MONDAY, 28 sept. 2020 (HealthDay News) — Mensen van wie het hart stopt als gevolg van een ernstig geval van COVID-19 zullen het ziekenhuis waarschijnlijk niet levend verlaten, blijkt uit een nieuwe studie.
Van de 54 patiënten in een ziekenhuis in Michigan die een hartstilstand kregen terwijl ze COVID-19 bestreden, overleefde geen enkele hun ziekte, hoewel 29 werden gereanimeerd door cardiopulmonale reanimatie (CPR), meldden onderzoekers.
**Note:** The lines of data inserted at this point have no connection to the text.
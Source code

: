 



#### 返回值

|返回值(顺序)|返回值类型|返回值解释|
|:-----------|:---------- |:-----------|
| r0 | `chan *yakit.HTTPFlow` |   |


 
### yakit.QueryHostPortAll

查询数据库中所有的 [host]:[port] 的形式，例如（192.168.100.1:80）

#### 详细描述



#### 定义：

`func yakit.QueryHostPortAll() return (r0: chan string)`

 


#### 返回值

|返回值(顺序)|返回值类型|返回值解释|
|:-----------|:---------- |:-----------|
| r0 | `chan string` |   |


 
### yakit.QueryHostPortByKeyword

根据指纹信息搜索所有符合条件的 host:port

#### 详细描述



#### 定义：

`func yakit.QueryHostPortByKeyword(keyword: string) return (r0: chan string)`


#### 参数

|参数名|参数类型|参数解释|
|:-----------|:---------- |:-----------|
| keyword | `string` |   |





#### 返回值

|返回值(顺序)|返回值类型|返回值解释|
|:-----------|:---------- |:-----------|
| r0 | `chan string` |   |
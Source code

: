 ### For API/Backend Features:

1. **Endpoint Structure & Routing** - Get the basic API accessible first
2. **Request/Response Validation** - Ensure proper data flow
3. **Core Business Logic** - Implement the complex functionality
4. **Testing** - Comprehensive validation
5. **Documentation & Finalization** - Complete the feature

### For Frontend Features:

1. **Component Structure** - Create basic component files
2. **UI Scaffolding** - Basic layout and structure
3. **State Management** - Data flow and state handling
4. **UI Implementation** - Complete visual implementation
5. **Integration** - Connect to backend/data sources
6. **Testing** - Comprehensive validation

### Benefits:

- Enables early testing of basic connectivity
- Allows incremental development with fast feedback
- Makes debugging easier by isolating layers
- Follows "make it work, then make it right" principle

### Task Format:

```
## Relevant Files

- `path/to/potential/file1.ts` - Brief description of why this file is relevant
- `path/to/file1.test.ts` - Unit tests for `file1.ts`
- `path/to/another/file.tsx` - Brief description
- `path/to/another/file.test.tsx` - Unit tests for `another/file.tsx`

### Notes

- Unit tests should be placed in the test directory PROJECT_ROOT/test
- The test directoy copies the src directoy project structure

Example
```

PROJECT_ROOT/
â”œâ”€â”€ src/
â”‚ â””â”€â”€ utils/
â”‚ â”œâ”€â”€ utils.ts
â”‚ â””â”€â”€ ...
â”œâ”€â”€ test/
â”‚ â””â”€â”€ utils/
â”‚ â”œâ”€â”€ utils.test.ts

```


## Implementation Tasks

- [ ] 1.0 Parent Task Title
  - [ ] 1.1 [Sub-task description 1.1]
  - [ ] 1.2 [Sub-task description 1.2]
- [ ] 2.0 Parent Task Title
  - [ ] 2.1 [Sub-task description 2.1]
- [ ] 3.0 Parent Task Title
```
“Ik denk niet dat we kunnen zeggen dat een hartstilstand altijd dodelijk is als iemand COVID-19 heeft,” zei Dr. J. Randall Curtis, een professor in de pulmonologie aan de Universiteit van Washington in Seattle, die niet betrokken was bij het onderzoek. “We denken dat we kunnen zeggen dat, in deze setting van hartstilstand en COVID, de kans dat hartreanimatie werkt extreem laag is.”
Vóór deze studie hadden artsen vermoed dat het redden van een patiënt met COVID-19 wiens hart stopt moeilijk zou zijn, zei Curtis. Een eerder rapport uit China had vergelijkbare resultaten.
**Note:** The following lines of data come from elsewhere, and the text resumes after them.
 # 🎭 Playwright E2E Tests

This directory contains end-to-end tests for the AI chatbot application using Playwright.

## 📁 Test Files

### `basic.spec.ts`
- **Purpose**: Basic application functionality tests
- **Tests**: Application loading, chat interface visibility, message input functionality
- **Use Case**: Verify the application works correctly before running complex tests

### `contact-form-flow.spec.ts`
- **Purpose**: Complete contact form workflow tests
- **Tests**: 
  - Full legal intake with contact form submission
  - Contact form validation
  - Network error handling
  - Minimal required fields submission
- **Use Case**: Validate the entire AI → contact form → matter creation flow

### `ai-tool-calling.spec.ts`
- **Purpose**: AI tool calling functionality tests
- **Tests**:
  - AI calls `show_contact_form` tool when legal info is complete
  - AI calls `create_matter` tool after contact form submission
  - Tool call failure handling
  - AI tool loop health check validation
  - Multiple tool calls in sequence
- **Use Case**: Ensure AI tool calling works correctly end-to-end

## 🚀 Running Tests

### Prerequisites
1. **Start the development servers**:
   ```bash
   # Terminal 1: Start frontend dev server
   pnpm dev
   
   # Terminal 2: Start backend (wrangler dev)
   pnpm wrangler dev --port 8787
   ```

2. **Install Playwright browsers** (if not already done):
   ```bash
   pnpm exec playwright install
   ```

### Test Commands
Dit soort dingen komt vaak voor bij andere ernstige longziekten, en het probleem vindt zijn oorsprong in de longen, niet in het hart, zei Curtis.
“Van de patiënten die COVID hebben en overgaan tot een hartstilstand, is het meestal een hartstilstand die optreedt omdat de longziekte zo erg is geworden dat ze niet genoeg zuurstof krijgen, en hun lichaam wordt stilgelegd,” legde Curtis uit.
Zelfs als het hart weer tot leven komt, zal het nog steeds moeten vechten tegen het gebrek aan zuurstof uit de beschadigde longen, zei Curtis.
Curtis merkte op dat van de 54 patiënten, 52 een type hartstilstand hadden dat pulsloze elektrische activiteit (PEA) wordt genoemd. Bij AESP wekt het hart genoeg elektriciteit op om een hartslag te veroorzaken, maar de hartspier zelf is uitgevallen en trekt niet samen.
“AESP-stilstanden hebben na een hartstilstand in het ziekenhuis een veel slechtere overleving” dan hartstilstanden die door een hartstilstand zelf worden veroorzaakt, merkte Curtis op.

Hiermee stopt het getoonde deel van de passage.